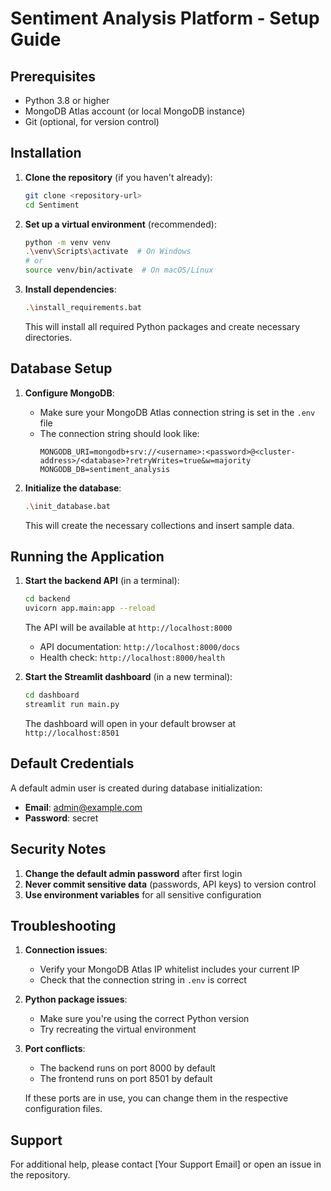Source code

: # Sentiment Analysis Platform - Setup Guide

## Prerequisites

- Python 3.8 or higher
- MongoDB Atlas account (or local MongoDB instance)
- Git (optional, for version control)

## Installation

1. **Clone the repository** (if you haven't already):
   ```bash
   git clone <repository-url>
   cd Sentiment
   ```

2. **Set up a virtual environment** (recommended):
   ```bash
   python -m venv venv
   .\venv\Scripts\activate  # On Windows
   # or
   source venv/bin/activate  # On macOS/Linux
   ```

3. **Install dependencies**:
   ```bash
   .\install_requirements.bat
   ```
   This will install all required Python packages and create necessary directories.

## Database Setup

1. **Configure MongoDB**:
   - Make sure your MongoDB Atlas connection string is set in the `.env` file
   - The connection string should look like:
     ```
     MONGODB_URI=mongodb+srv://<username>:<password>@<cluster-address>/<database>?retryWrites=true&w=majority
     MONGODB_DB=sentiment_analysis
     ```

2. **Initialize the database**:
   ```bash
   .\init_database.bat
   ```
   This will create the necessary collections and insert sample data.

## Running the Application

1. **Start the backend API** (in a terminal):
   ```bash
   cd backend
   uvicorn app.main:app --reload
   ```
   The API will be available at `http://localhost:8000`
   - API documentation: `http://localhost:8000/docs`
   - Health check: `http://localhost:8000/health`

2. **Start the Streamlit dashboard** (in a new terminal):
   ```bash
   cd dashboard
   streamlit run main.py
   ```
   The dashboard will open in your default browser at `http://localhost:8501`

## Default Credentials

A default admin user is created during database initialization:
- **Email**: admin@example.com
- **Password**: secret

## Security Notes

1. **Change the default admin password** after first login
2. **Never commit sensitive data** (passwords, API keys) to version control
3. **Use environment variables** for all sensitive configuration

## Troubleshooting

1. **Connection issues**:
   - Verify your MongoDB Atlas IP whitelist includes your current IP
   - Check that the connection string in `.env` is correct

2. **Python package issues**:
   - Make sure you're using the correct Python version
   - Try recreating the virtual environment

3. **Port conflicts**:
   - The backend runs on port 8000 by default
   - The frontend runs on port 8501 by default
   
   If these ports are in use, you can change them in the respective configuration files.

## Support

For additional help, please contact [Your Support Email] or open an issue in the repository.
-------
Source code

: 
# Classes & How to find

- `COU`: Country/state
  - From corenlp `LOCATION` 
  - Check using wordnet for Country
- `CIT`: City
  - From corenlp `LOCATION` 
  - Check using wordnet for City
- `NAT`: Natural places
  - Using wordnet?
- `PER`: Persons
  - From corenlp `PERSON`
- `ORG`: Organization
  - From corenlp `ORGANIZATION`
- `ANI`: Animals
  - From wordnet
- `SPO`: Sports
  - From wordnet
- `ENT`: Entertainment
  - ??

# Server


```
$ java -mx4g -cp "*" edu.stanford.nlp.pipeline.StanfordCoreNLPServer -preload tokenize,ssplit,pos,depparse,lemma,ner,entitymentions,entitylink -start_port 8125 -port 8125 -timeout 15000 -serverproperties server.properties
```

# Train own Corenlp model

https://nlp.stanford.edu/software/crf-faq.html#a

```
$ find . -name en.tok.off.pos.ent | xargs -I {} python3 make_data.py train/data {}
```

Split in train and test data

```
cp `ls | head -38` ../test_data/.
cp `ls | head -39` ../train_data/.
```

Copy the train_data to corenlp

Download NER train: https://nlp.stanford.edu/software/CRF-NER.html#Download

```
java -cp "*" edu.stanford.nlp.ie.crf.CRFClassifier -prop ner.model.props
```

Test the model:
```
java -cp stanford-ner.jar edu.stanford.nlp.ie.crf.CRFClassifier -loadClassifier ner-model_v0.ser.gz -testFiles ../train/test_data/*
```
-------
Copy all lines from the material that hold "Support".

* Your response
## Support
For additional help, please contact [Your Support Email] or open an issue in the repository.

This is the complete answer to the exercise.